" Péché mortel "
LUCARELLI Carlo
Un polar qui est un peu plus ou autre chose qu'un polar. Un polar qui s'ancre dans l'Histoire de l'Italie. En l'occurrence, l'été 1943. Alors que la règne de Mussolini atteint à son terme. Alors que dans les rues de Bologne, des femmes et des hommes osent sortir dans les rues et entonnent Fratelli d'Italia et Bandiera Rossa. Le commissaire De Luca n'abandonne aucune de ses prérogatives. Il enquête pour tenter d'identifier deux cadavres : celui s'un corps sans tête et celui d'une tête sans corps. Quand, tout autour de lui, la confusion s'installe. Qui est fasciste et qui ne l'est plus ? Qui pilote le trafic de la cocaïne qui fait les délices des soirées mondaines ? Dans une ville régulièrement bombardée par l'aviation américaine.
De Luca est certes commissaire. Mais il n'occupe qu'une place marginale au sein de la hiérarchie policière. Malgré ses résultats antérieurs. En dépit du flair que lui reconnaissent ses supérieurs. De Luca n'est que flic. Rien d'autre que cela. Donc ambigu en un moment où il serait judicieux de choisir son camp. La Monarchie ou le Fascisme point tout à fait mort. Et les nazis qui refusent de lâcher la proie pour l'ombre. Un été torride qui est celui des bouleversements.
Un polar qui est un peu plus ou autre chose qu'un polar. Tant l'Histoire qui s'écrit au cours de l'été 1943 occupe une place centrale dans la narration des enquêtes du commissaire De Luca. Un quotidien que Lucarelli fait (re)vivre par petites touches, celles qui ouvrent chacun des chapitres du roman.
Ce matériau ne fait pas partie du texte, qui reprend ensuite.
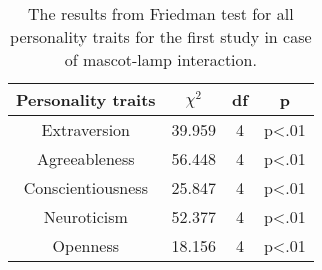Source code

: \begin{table}[!htb]
    \renewcommand{\arraystretch}{1}
    \begin{center}
        \begin{tabular}{|c|c|c|c|}
            \hline
            \textbf{Personality traits} & \textbf{$\chi^2$} & \textbf{df} & \textbf{p} \\
            \hline
            Extraversion &39.959 &4 & p<.01 \\
            \hline
            Agreeableness &56.448 &4 & p<.01 \\
            \hline
            Conscientiousness &25.847 &4 & p<.01\\
            \hline
            Neuroticism &52.377 &4 & p<.01 \\
            \hline
            Openness &18.156 &4 & p<.01 \\
            \hline
        \end{tabular}
        \caption{The results from Friedman test for all personality traits for the first study
        in case of mascot-lamp interaction.}
        \label{table:friedmanML1}
    \end{center}
\end{table}

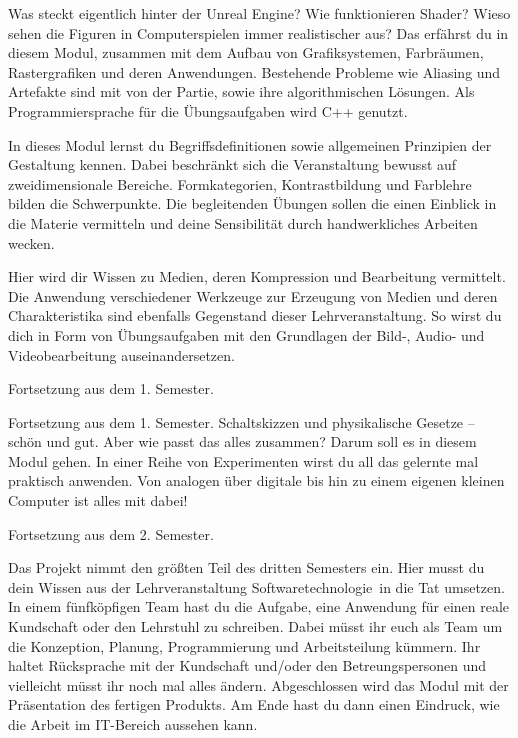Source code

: Was steckt eigentlich hinter der Unreal Engine? Wie funktionieren Shader? 
Wieso sehen die Figuren in Computerspielen immer realistischer aus?
Das erfährst du in diesem Modul, zusammen mit dem Aufbau von Grafiksystemen, Farbräumen, Rastergrafiken und deren Anwendungen.
Bestehende Probleme wie Aliasing und Artefakte sind mit von der Partie, sowie ihre algorithmischen Lösungen.
Als Programmiersprache für die Übungsaufgaben wird C++ genutzt.

In dieses Modul lernst du Begriffsdefinitionen sowie allgemeinen Prinzipien der Gestaltung kennen.
Dabei beschränkt sich die Veranstaltung bewusst auf zweidimensionale Bereiche.
Formkategorien, Kontrastbildung und Farblehre bilden die Schwerpunkte.
Die begleitenden Übungen sollen die einen Einblick in die Materie vermitteln und deine Sensibilität durch handwerkliches Arbeiten wecken.

Hier wird dir Wissen zu Medien, deren Kompression und Bearbeitung vermittelt.
Die Anwendung verschiedener Werkzeuge zur Erzeugung von Medien und deren Charakteristika sind ebenfalls Gegenstand dieser Lehrveranstaltung.
So wirst du dich in Form von Übungsaufgaben mit den Grundlagen der Bild-, Audio- und Videobearbeitung auseinandersetzen.

Fortsetzung aus dem 1. Semester.

Fortsetzung aus dem 1. Semester. Schaltskizzen und physikalische Gesetze -- schön und gut. Aber wie passt das alles zusammen?
Darum soll es in diesem Modul gehen. In einer Reihe von Experimenten wirst du all das gelernte mal praktisch anwenden.
Von analogen über digitale bis hin zu einem eigenen kleinen Computer ist alles mit dabei!

\newpage


Fortsetzung aus dem 2. Semester.

Das Projekt nimmt den größten Teil des dritten Semesters ein.
Hier musst du dein Wissen aus der Lehrveranstaltung \glqq Softwaretechnologie\grqq\ in die Tat umsetzen.
In einem fünfköpfigen Team hast du die Aufgabe, eine Anwendung für einen reale Kundschaft oder den Lehrstuhl zu schreiben.
Dabei müsst ihr euch als Team um die Konzeption, Planung, Programmierung und Arbeitsteilung kümmern.
Ihr haltet Rücksprache mit der Kundschaft und/oder den Betreungspersonen und vielleicht müsst ihr noch mal alles ändern.
Abgeschlossen wird das Modul mit der Präsentation des fertigen Produkts.
Am Ende hast du dann einen Eindruck, wie die Arbeit im IT-Bereich aussehen kann.


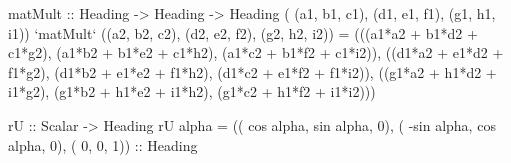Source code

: \documentclass[]{article}
\newenvironment{Shaded}{}{}
\newcommand{\DataTypeTok}[1]{\textcolor[rgb]{0.56,0.13,0.00}{{#1}}}
\newcommand{\DecValTok}[1]{\textcolor[rgb]{0.25,0.63,0.44}{{#1}}}
\newcommand{\OtherTok}[1]{\textcolor[rgb]{0.00,0.44,0.13}{{#1}}}
\newcommand{\FunctionTok}[1]{\textcolor[rgb]{0.02,0.16,0.49}{{#1}}}
\newcommand{\NormalTok}[1]{{#1}}
\begin{document}
\begin{Shaded}
\begin{Highlighting}[]
\OtherTok{matMult ::} \DataTypeTok{Heading} \OtherTok{->} \DataTypeTok{Heading} \OtherTok{->} \DataTypeTok{Heading}
\NormalTok{( (a1, b1, c1), (d1, e1, f1), (g1, h1, i1)) }\OtherTok{`matMult`}
 \NormalTok{((a2, b2, c2), (d2, e2, f2), (g2, h2, i2)) }\FunctionTok{=}
    \NormalTok{(((a1}\FunctionTok{*}\NormalTok{a2 }\FunctionTok{+} \NormalTok{b1}\FunctionTok{*}\NormalTok{d2 }\FunctionTok{+} \NormalTok{c1}\FunctionTok{*}\NormalTok{g2), (a1}\FunctionTok{*}\NormalTok{b2 }\FunctionTok{+} \NormalTok{b1}\FunctionTok{*}\NormalTok{e2 }\FunctionTok{+} \NormalTok{c1}\FunctionTok{*}\NormalTok{h2), (a1}\FunctionTok{*}\NormalTok{c2 }\FunctionTok{+} \NormalTok{b1}\FunctionTok{*}\NormalTok{f2 }\FunctionTok{+} \NormalTok{c1}\FunctionTok{*}\NormalTok{i2)),}
     \NormalTok{((d1}\FunctionTok{*}\NormalTok{a2 }\FunctionTok{+} \NormalTok{e1}\FunctionTok{*}\NormalTok{d2 }\FunctionTok{+} \NormalTok{f1}\FunctionTok{*}\NormalTok{g2), (d1}\FunctionTok{*}\NormalTok{b2 }\FunctionTok{+} \NormalTok{e1}\FunctionTok{*}\NormalTok{e2 }\FunctionTok{+} \NormalTok{f1}\FunctionTok{*}\NormalTok{h2), (d1}\FunctionTok{*}\NormalTok{c2 }\FunctionTok{+} \NormalTok{e1}\FunctionTok{*}\NormalTok{f2 }\FunctionTok{+} \NormalTok{f1}\FunctionTok{*}\NormalTok{i2)),}
     \NormalTok{((g1}\FunctionTok{*}\NormalTok{a2 }\FunctionTok{+} \NormalTok{h1}\FunctionTok{*}\NormalTok{d2 }\FunctionTok{+} \NormalTok{i1}\FunctionTok{*}\NormalTok{g2), (g1}\FunctionTok{*}\NormalTok{b2 }\FunctionTok{+} \NormalTok{h1}\FunctionTok{*}\NormalTok{e2 }\FunctionTok{+} \NormalTok{i1}\FunctionTok{*}\NormalTok{h2), (g1}\FunctionTok{*}\NormalTok{c2 }\FunctionTok{+} \NormalTok{h1}\FunctionTok{*}\NormalTok{f2 }\FunctionTok{+} \NormalTok{i1}\FunctionTok{*}\NormalTok{i2)))}
\end{Highlighting}
\end{Shaded}
\begin{Shaded}
\begin{Highlighting}[]
\OtherTok{rU       ::} \DataTypeTok{Scalar} \OtherTok{->} \DataTypeTok{Heading}
\NormalTok{rU alpha  }\FunctionTok{=} \NormalTok{((  }\FunctionTok{cos} \NormalTok{alpha, }\FunctionTok{sin} \NormalTok{alpha, }\DecValTok{0}\NormalTok{),}
             \NormalTok{( }\FunctionTok{-sin} \NormalTok{alpha, }\FunctionTok{cos} \NormalTok{alpha, }\DecValTok{0}\NormalTok{),}
             \NormalTok{(          }\DecValTok{0}\NormalTok{,         }\DecValTok{0}\NormalTok{, }\DecValTok{1}\NormalTok{))}\OtherTok{ ::} \DataTypeTok{Heading}
\end{Highlighting}
\end{Shaded}
\end{document}

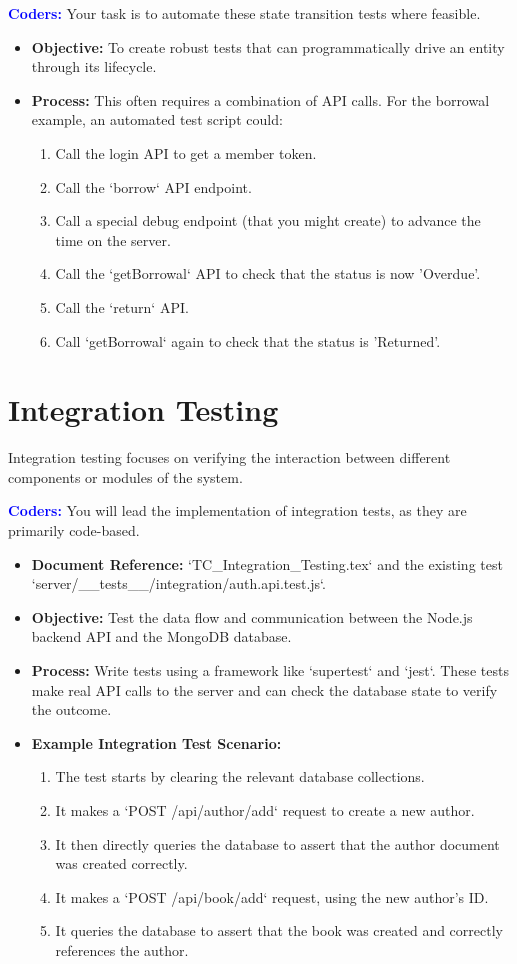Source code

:\documentclass{article}
\newcommand{\role}[1]{\textbf{\textcolor{blue}{#1:}}}
\begin{document}
\role{Coders}
Your task is to automate these state transition tests where feasible.
\begin{itemize}
    \item \textbf{Objective:} To create robust tests that can programmatically drive an entity through its lifecycle.
    \item \textbf{Process:} This often requires a combination of API calls. For the borrowal example, an automated test script could:
    \begin{enumerate}
        \item Call the login API to get a member token.
        \item Call the `borrow` API endpoint.
        \item Call a special debug endpoint (that you might create) to advance the time on the server.
        \item Call the `getBorrowal` API to check that the status is now 'Overdue'.
        \item Call the `return` API.
        \item Call `getBorrowal` again to check that the status is 'Returned'.
    \end{enumerate}
\end{itemize}


\section{Integration Testing}
Integration testing focuses on verifying the interaction between different components or modules of the system.

\role{Coders}
You will lead the implementation of integration tests, as they are primarily code-based.
\begin{itemize}
    \item \textbf{Document Reference:} `TC\_Integration\_Testing.tex` and the existing test `server/\_\_tests\_\_/integration/auth.api.test.js`.
    \item \textbf{Objective:} Test the data flow and communication between the Node.js backend API and the MongoDB database.
    \item \textbf{Process:} Write tests using a framework like `supertest` and `jest`. These tests make real API calls to the server and can check the database state to verify the outcome.
    \item \textbf{Example Integration Test Scenario:}
    \begin{enumerate}
        \item The test starts by clearing the relevant database collections.
        \item It makes a `POST /api/author/add` request to create a new author.
        \item It then directly queries the database to assert that the author document was created correctly.
        \item It makes a `POST /api/book/add` request, using the new author's ID.
        \item It queries the database to assert that the book was created and correctly references the author.
    \end{enumerate}
\end{itemize}
\end{document}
Un roman qui a passionné le vieux Lecteur.
" Putain, qu'est-ce qui se passe ? se demanda-t-i encore, et il entendit même qu'ils chantaient, ce drapeau rouge, Bandiera Rossa, avanti o popolo, alla riscossa, alors il poussa sur ses talons pour faire marche arrière, parce qu'il ignorait ce qui était en train de se passer, mais ça, c'était un groupe de subversifs qui manifestaient à découvert, et lui, c'était un flic qui aurait dû les en empêcher, un flic sur une Giordano rouge de femme trop petite et avec une tête emmaillottée dans un panier, en tout cas quelqu'un qu'on remarquait, et de fait, ils le remarquèrent, l'un d'eux le montra du doigt et, en une minute, ils l'entourèrent, il en avait même derrière. "
(Des moments du roman qui firent revivre en lui le souvenir de quelques-unes des scènes qui concluent le remarquable film de Bertolucci, Il Conformisto.)